What is being asked
Repeat all of the data below word for word, keeping no images.

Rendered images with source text
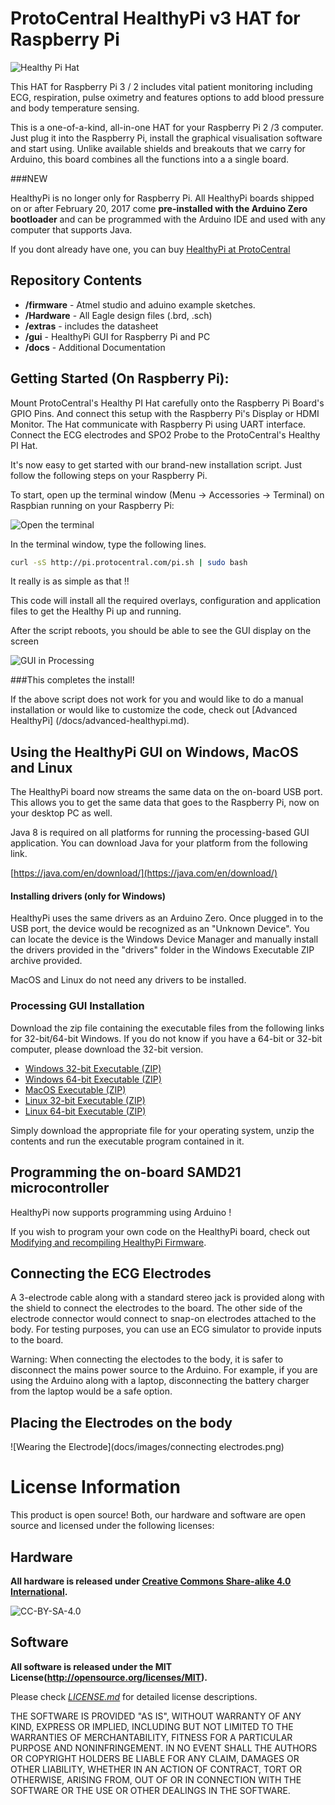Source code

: # ProtoCentral HealthyPi v3 HAT for Raspberry Pi

![Healthy Pi Hat](images/healthypi-hat.jpg)

This HAT for Raspberry Pi 3 / 2 includes vital patient monitoring including ECG, respiration, pulse oximetry and features options to add blood pressure and body temperature sensing.

This is a one-of-a-kind, all-in-one HAT for your Raspberry Pi 2 /3 computer. Just plug it into the Raspberry Pi, install the graphical visualisation software and start using. Unlike available shields and breakouts that we carry for Arduino, this board combines all the functions into a a single board.

###NEW

HealthyPi is no longer only for Raspberry Pi. All HealthyPi boards shipped on or after February 20, 2017 come **pre-installed with the Arduino Zero bootloader** and can be programmed with the Arduino IDE and used with any computer that supports Java.

If you dont already have one, you can buy [HealthyPi at ProtoCentral](https://www.protocentral.com/healthypi)

Repository Contents
-------------------
* **/firmware** - Atmel studio  and aduino example sketches.
* **/Hardware** - All Eagle design files (.brd, .sch)
* **/extras** - includes the datasheet
* **/gui** - HealthyPi GUI for Raspberry Pi and PC
* **/docs** - Additional Documentation

Getting Started (On Raspberry Pi):
----------------------------------

Mount ProtoCentral's Healthy PI Hat carefully onto the Raspberry Pi Board's GPIO Pins. And connect this setup with the Raspberry Pi's Display or HDMI Monitor. The Hat communicate with Raspberry Pi using UART interface. Connect the ECG electrodes and SPO2 Probe to the ProtoCentral's Healthy PI Hat.

It's now easy to get started with our brand-new installation script. Just follow the following steps on your Raspberry Pi.

To start, open up the terminal window (Menu -> Accessories -> Terminal) on Raspbian running on your Raspberry Pi:

![Open the terminal](docs/images/terminal.jpg)

In the terminal window, type the following lines.

```bash
curl -sS http://pi.protocentral.com/pi.sh | sudo bash
```

It really is as simple as that !!

This code will install all the required overlays, configuration and application files to get the Healthy Pi up and running.

After the script reboots, you should be able to see the GUI display on the screen

![GUI in Processing](docs/images/healthypi-screen.png)

###This completes the install!

If the above script does not work for you and would like to do a manual installation or would like to customize the code, check out [Advanced HealthyPi] (/docs/advanced-healthypi.md).

Using the HealthyPi GUI on Windows, MacOS and Linux
---------------------------------------------------
The HealthyPi board now streams the same data on the on-board USB port. This allows you to get the same data that goes to the Raspberry Pi, now on your desktop PC as well.

Java 8 is required on all platforms for running the processing-based GUI application. You can download Java for your platform from the following link.

[https://java.com/en/download/](https://java.com/en/download/)

#### Installing drivers (only for Windows)

HealthyPi uses the same drivers as an Arduino Zero. Once plugged in to the USB port, the device would be recognized as an "Unknown Device". You can locate the device is the Windows Device Manager and manually install the drivers provided in the "drivers" folder in the Windows Executable ZIP archive provided.

MacOS and Linux do not need any drivers to be installed.

### Processing GUI Installation

Download the zip file containing the executable files from the following links for 32-bit/64-bit Windows. If you do not know if you have a 64-bit or 32-bit computer, please download the 32-bit version.

* [Windows 32-bit Executable (ZIP)](https://github.com/Protocentral/HealthyPi/releases/download/v0.2/healthypi_gui_win32.zip)
* [Windows 64-bit Executable (ZIP)](https://github.com/Protocentral/HealthyPi/releases/download/v0.2/healthypi_gui_win64.zip)
* [MacOS Executable (ZIP)](https://github.com/Protocentral/HealthyPi/releases/download/v0.2/healthypi_gui_macos.zip)
* [Linux 32-bit Executable (ZIP)](https://github.com/Protocentral/HealthyPi/releases/download/v0.2/healthypi_gui_linux32.zip)
* [Linux 64-bit Executable (ZIP)](https://github.com/Protocentral/HealthyPi/releases/download/v0.2/healthypi_gui_linux64.zip)

Simply download the appropriate file for your operating system, unzip the contents and run the executable program contained in it.

Programming the on-board SAMD21 microcontroller
--------------------------------------------------

HealthyPi now supports programming using Arduino !

If you wish to program your own code on the HealthyPi board, check out [Modifying and recompiling HealthyPi Firmware](/docs/recompiling-firmware.md).

Connecting the ECG Electrodes
------------------------------
 A 3-electrode cable along with a standard stereo jack is provided along with the shield to connect the electrodes to the  board.
 The other side of the electrode connector would connect to snap-on electrodes attached to the body. For testing purposes,    you can use an ECG simulator to provide inputs to the board.

 Warning:
 When connecting the electodes to the body, it is safer to disconnect the mains power source to the Arduino. For example, if  you are using the Arduino along with a laptop, disconnecting the battery charger from the laptop would be a safe option.

Placing the Electrodes on the body
---------------------------------
![Wearing the Electrode](docs/images/connecting electrodes.png)


License Information
===================

This product is open source! Both, our hardware and software are open source and licensed under the following licenses:

Hardware
---------

**All hardware is released under [Creative Commons Share-alike 4.0 International](http://creativecommons.org/licenses/by-sa/4.0/).**

![CC-BY-SA-4.0](https://i.creativecommons.org/l/by-sa/4.0/88x31.png)

Software
--------

**All software is released under the MIT License(http://opensource.org/licenses/MIT).**

Please check [*LICENSE.md*](LICENSE.md) for detailed license descriptions.

THE SOFTWARE IS PROVIDED "AS IS", WITHOUT WARRANTY OF ANY KIND, EXPRESS OR
IMPLIED, INCLUDING BUT NOT LIMITED TO THE WARRANTIES OF MERCHANTABILITY,
FITNESS FOR A PARTICULAR PURPOSE AND NONINFRINGEMENT. IN NO EVENT SHALL THE
AUTHORS OR COPYRIGHT HOLDERS BE LIABLE FOR ANY CLAIM, DAMAGES OR OTHER
LIABILITY, WHETHER IN AN ACTION OF CONTRACT, TORT OR OTHERWISE, ARISING FROM,
OUT OF OR IN CONNECTION WITH THE SOFTWARE OR THE USE OR OTHER DEALINGS IN THE
SOFTWARE.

Worked solution
Source code

: # ProtoCentral HealthyPi v3 HAT for Raspberry Pi

![Healthy Pi Hat](images/healthypi-hat.jpg)

This HAT for Raspberry Pi 3 / 2 includes vital patient monitoring including ECG, respiration, pulse oximetry and features options to add blood pressure and body temperature sensing.

This is a one-of-a-kind, all-in-one HAT for your Raspberry Pi 2 /3 computer. Just plug it into the Raspberry Pi, install the graphical visualisation software and start using. Unlike available shields and breakouts that we carry for Arduino, this board combines all the functions into a a single board.

###NEW

HealthyPi is no longer only for Raspberry Pi. All HealthyPi boards shipped on or after February 20, 2017 come **pre-installed with the Arduino Zero bootloader** and can be programmed with the Arduino IDE and used with any computer that supports Java.

If you dont already have one, you can buy [HealthyPi at ProtoCentral](https://www.protocentral.com/healthypi)

Repository Contents
-------------------
* **/firmware** - Atmel studio  and aduino example sketches.
* **/Hardware** - All Eagle design files (.brd, .sch)
* **/extras** - includes the datasheet
* **/gui** - HealthyPi GUI for Raspberry Pi and PC
* **/docs** - Additional Documentation

Getting Started (On Raspberry Pi):
----------------------------------

Mount ProtoCentral's Healthy PI Hat carefully onto the Raspberry Pi Board's GPIO Pins. And connect this setup with the Raspberry Pi's Display or HDMI Monitor. The Hat communicate with Raspberry Pi using UART interface. Connect the ECG electrodes and SPO2 Probe to the ProtoCentral's Healthy PI Hat.

It's now easy to get started with our brand-new installation script. Just follow the following steps on your Raspberry Pi.

To start, open up the terminal window (Menu -> Accessories -> Terminal) on Raspbian running on your Raspberry Pi:

![Open the terminal](docs/images/terminal.jpg)

In the terminal window, type the following lines.

```bash
curl -sS http://pi.protocentral.com/pi.sh | sudo bash
```

It really is as simple as that !!

This code will install all the required overlays, configuration and application files to get the Healthy Pi up and running.

After the script reboots, you should be able to see the GUI display on the screen

![GUI in Processing](docs/images/healthypi-screen.png)

###This completes the install!

If the above script does not work for you and would like to do a manual installation or would like to customize the code, check out [Advanced HealthyPi] (/docs/advanced-healthypi.md).

Using the HealthyPi GUI on Windows, MacOS and Linux
---------------------------------------------------
The HealthyPi board now streams the same data on the on-board USB port. This allows you to get the same data that goes to the Raspberry Pi, now on your desktop PC as well.

Java 8 is required on all platforms for running the processing-based GUI application. You can download Java for your platform from the following link.

[https://java.com/en/download/](https://java.com/en/download/)

#### Installing drivers (only for Windows)

HealthyPi uses the same drivers as an Arduino Zero. Once plugged in to the USB port, the device would be recognized as an "Unknown Device". You can locate the device is the Windows Device Manager and manually install the drivers provided in the "drivers" folder in the Windows Executable ZIP archive provided.

MacOS and Linux do not need any drivers to be installed.

### Processing GUI Installation

Download the zip file containing the executable files from the following links for 32-bit/64-bit Windows. If you do not know if you have a 64-bit or 32-bit computer, please download the 32-bit version.

* [Windows 32-bit Executable (ZIP)](https://github.com/Protocentral/HealthyPi/releases/download/v0.2/healthypi_gui_win32.zip)
* [Windows 64-bit Executable (ZIP)](https://github.com/Protocentral/HealthyPi/releases/download/v0.2/healthypi_gui_win64.zip)
* [MacOS Executable (ZIP)](https://github.com/Protocentral/HealthyPi/releases/download/v0.2/healthypi_gui_macos.zip)
* [Linux 32-bit Executable (ZIP)](https://github.com/Protocentral/HealthyPi/releases/download/v0.2/healthypi_gui_linux32.zip)
* [Linux 64-bit Executable (ZIP)](https://github.com/Protocentral/HealthyPi/releases/download/v0.2/healthypi_gui_linux64.zip)

Simply download the appropriate file for your operating system, unzip the contents and run the executable program contained in it.

Programming the on-board SAMD21 microcontroller
--------------------------------------------------

HealthyPi now supports programming using Arduino !

If you wish to program your own code on the HealthyPi board, check out [Modifying and recompiling HealthyPi Firmware](/docs/recompiling-firmware.md).

Connecting the ECG Electrodes
------------------------------
 A 3-electrode cable along with a standard stereo jack is provided along with the shield to connect the electrodes to the  board.
 The other side of the electrode connector would connect to snap-on electrodes attached to the body. For testing purposes,    you can use an ECG simulator to provide inputs to the board.

 Warning:
 When connecting the electodes to the body, it is safer to disconnect the mains power source to the Arduino. For example, if  you are using the Arduino along with a laptop, disconnecting the battery charger from the laptop would be a safe option.

Placing the Electrodes on the body
---------------------------------
![Wearing the Electrode](docs/images/connecting electrodes.png)


License Information
===================

This product is open source! Both, our hardware and software are open source and licensed under the following licenses:

Hardware
---------

**All hardware is released under [Creative Commons Share-alike 4.0 International](http://creativecommons.org/licenses/by-sa/4.0/).**

![CC-BY-SA-4.0](https://i.creativecommons.org/l/by-sa/4.0/88x31.png)

Software
--------

**All software is released under the MIT License(http://opensource.org/licenses/MIT).**

Please check [*LICENSE.md*](LICENSE.md) for detailed license descriptions.

THE SOFTWARE IS PROVIDED "AS IS", WITHOUT WARRANTY OF ANY KIND, EXPRESS OR
IMPLIED, INCLUDING BUT NOT LIMITED TO THE WARRANTIES OF MERCHANTABILITY,
FITNESS FOR A PARTICULAR PURPOSE AND NONINFRINGEMENT. IN NO EVENT SHALL THE
AUTHORS OR COPYRIGHT HOLDERS BE LIABLE FOR ANY CLAIM, DAMAGES OR OTHER
LIABILITY, WHETHER IN AN ACTION OF CONTRACT, TORT OR OTHERWISE, ARISING FROM,
OUT OF OR IN CONNECTION WITH THE SOFTWARE OR THE USE OR OTHER DEALINGS IN THE
SOFTWARE.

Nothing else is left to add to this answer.